(Task description): Set down again exactly the lines of the listing below that fall between the line holding "To generate debugging" and the line holding "compilers: \verb+-g -debug inline_debug_info+", inclusive.

(Records for the exercise):
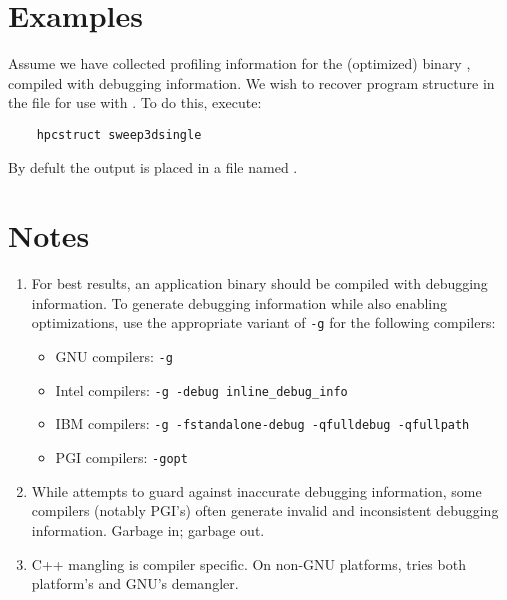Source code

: \documentclass[english]{article}
\begin{document}
\section{Examples}

Assume we have collected profiling information for the (optimized) binary ,
compiled with debugging information.
We wish to recover program structure in the file 
for use with .
To do this, execute:

\begin{verbatim}
    hpcstruct sweep3dsingle
\end{verbatim}

By defult the output is placed in a file named .

\section{Notes}

\begin{enumerate}

\item For best results, an application binary should be compiled with debugging information.
To generate debugging information while also enabling optimizations,
use the appropriate variant of \verb+-g+ for the following compilers:
\begin{itemize}
\item GNU compilers: \verb+-g+
\item Intel compilers: \verb+-g -debug inline_debug_info+
\item IBM compilers: \verb+-g -fstandalone-debug -qfulldebug -qfullpath+
\item PGI compilers: \verb+-gopt+
\end{itemize}

\item While  attempts to guard against inaccurate debugging information,
some compilers (notably PGI's) often generate invalid and inconsistent debugging information.
Garbage in; garbage out.

\item C++ mangling is compiler specific. On non-GNU platforms, 
tries both platform's and GNU's demangler.

\end{enumerate}
\end{document}
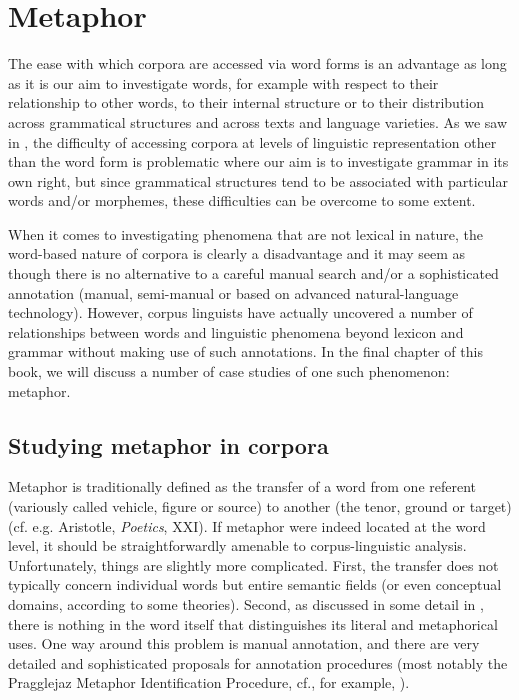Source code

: \chapter{Metaphor}
\label{ch:metaphorandmetonymy}

The ease with which corpora are accessed via word forms is an advantage as long as it is our aim to investigate words, for example with respect to their relationship to other words, to their internal structure or to their distribution  across grammatical  structures and across texts and language varieties.  As we saw in , the difficulty of accessing corpora at levels of linguistic representation other than the word form is problematic where our aim is to investigate grammar in its own right, but since grammatical structures tend to be associated  with particular words and\slash or morphemes,  these difficulties can be overcome to some extent.

When it comes to investigating phenomena that are not lexical in nature, the word\hyp{}based nature of corpora is clearly a disadvantage and it may seem as though there is no alternative to a careful manual  search and\slash or a sophisticated annotation  (manual, semi\hyp{}manual or based on advanced natural\hyp{}language technology). However, corpus linguists have actually uncovered a number of relationships between words and linguistic phenomena beyond lexicon  and grammar  without making use of such annotations.  In the final chapter of this book, we will discuss a number of case studies of one such phenomenon:  metaphor.

\section{Studying metaphor in corpora}
\label{sec:studyingmetaphorincorpora}

Metaphor  is traditionally defined as the transfer of a word from one referent (variously called vehicle, figure or source) to another (the tenor, ground or target) (cf. e.g. Aristotle, \textit{Poetics}, XXI). If metaphor were indeed located at the word level, it should be straightforwardly amenable to corpus\hyp{}linguistic analysis. Unfortunately, things are slightly more complicated. First, the transfer does not typically concern individual words but entire semantic  fields (or even conceptual  domains, according to some theories). Second, as discussed in some detail in , there is nothing in the word itself that distinguishes its literal  and metaphorical uses. One way around this problem is manual  annotation,  and there are very detailed and sophisticated proposals for annotation procedures (most notably the Pragglejaz Metaphor Identification Procedure, cf., for example, \citet{low_pragglejaz_2010}).


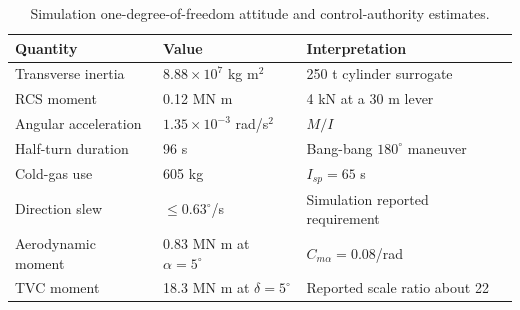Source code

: \begin{table}[htbp]
\caption{Simulation one-degree-of-freedom attitude and control-authority estimates.}
\label{tab:src11}
\small
\setlength{\tabcolsep}{3.5pt}
\begin{tabularx}{\linewidth}{@{}p{.28\linewidth}p{.32\linewidth}X@{}}
\toprule
Quantity & Value & Interpretation \\
\midrule
Transverse inertia & $8.88\times10^7$ kg m$^2$ & 250 t cylinder surrogate \\
RCS moment & 0.12 MN m & 4 kN at a 30 m lever \\
Angular acceleration & $1.35\times10^{-3}$ rad/s$^2$ & $M/I$ \\
Half-turn duration & 96 s & Bang-bang $180^\circ$ maneuver \\
Cold-gas use & 605 kg & $I_{sp}=65$ s \\
Direction slew & $\le0.63^\circ$/s & Simulation reported requirement \\
Aerodynamic moment & 0.83 MN m at $\alpha=5^\circ$ & $C_{m\alpha}=0.08$/rad \\
TVC moment & 18.3 MN m at $\delta=5^\circ$ & Reported scale ratio about 22 \\
\bottomrule
\end{tabularx}
\par{}
\end{table}
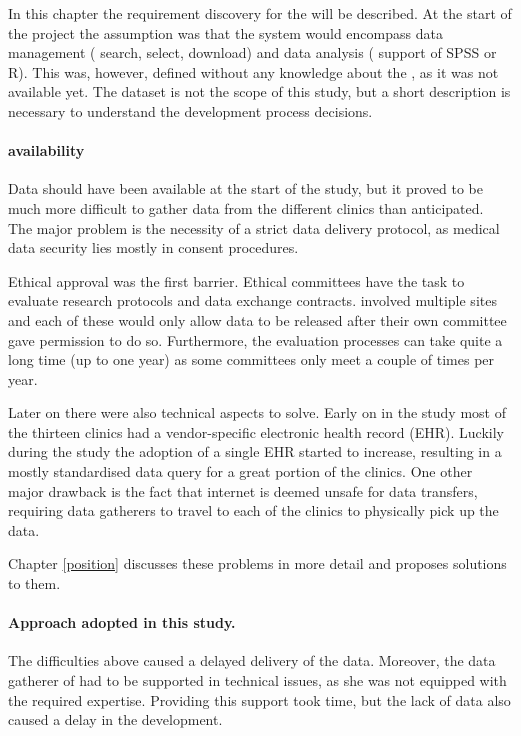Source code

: In this chapter the requirement discovery for the \ivfsystem{} will be described.
At the start of the project the assumption was that the system would encompass data management (\eg{} search, select, download) and data analysis (\eg{} support of SPSS or R).
This was, however, defined without any knowledge about the \projectdata{}, as it was not available yet.
The dataset is not the scope of this study, but a short description is necessary to understand the development process decisions.

\paragraph{\projectdata{} availability}
Data should have been available at the start of the study, but it proved to be much more difficult to gather data from the different clinics than anticipated.
The major problem is the necessity of a strict data delivery protocol, as medical data security lies mostly in consent procedures.

Ethical approval was the first barrier. Ethical committees have the task to evaluate research protocols and data exchange contracts.
\project{} involved multiple sites and each of these would only allow data to be released after their own committee gave permission to do so.
Furthermore, the evaluation processes can take quite a long time (up to one year) as some committees only meet a couple of times per year.

Later on there were also technical aspects to solve.
Early on in the study most of the thirteen clinics had a vendor-specific electronic health record (EHR).
Luckily during the study the adoption of a single EHR started to increase, resulting in a mostly standardised data query for a great portion of the clinics.
One other major drawback is the fact that internet is deemed unsafe for data transfers, requiring data gatherers to travel to each of the clinics to physically pick up the data.


Chapter \ref{position} discusses these problems in more detail and  proposes solutions to them.

\paragraph{Approach adopted in this study.}
The difficulties above caused a delayed delivery of the data. Moreover,
the data gatherer of \project{} had to be supported in technical issues, as she was not equipped with the required expertise. 
Providing this support took time, but the lack of data also caused a delay in the \ivfsystem{} development.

(Answer box):
To generate debugging information while also enabling optimizations,
use the appropriate variant of \verb+-g+ for the following compilers:
\begin{itemize}
\item GNU compilers: \verb+-g+
\item Intel compilers: \verb+-g -debug inline_debug_info+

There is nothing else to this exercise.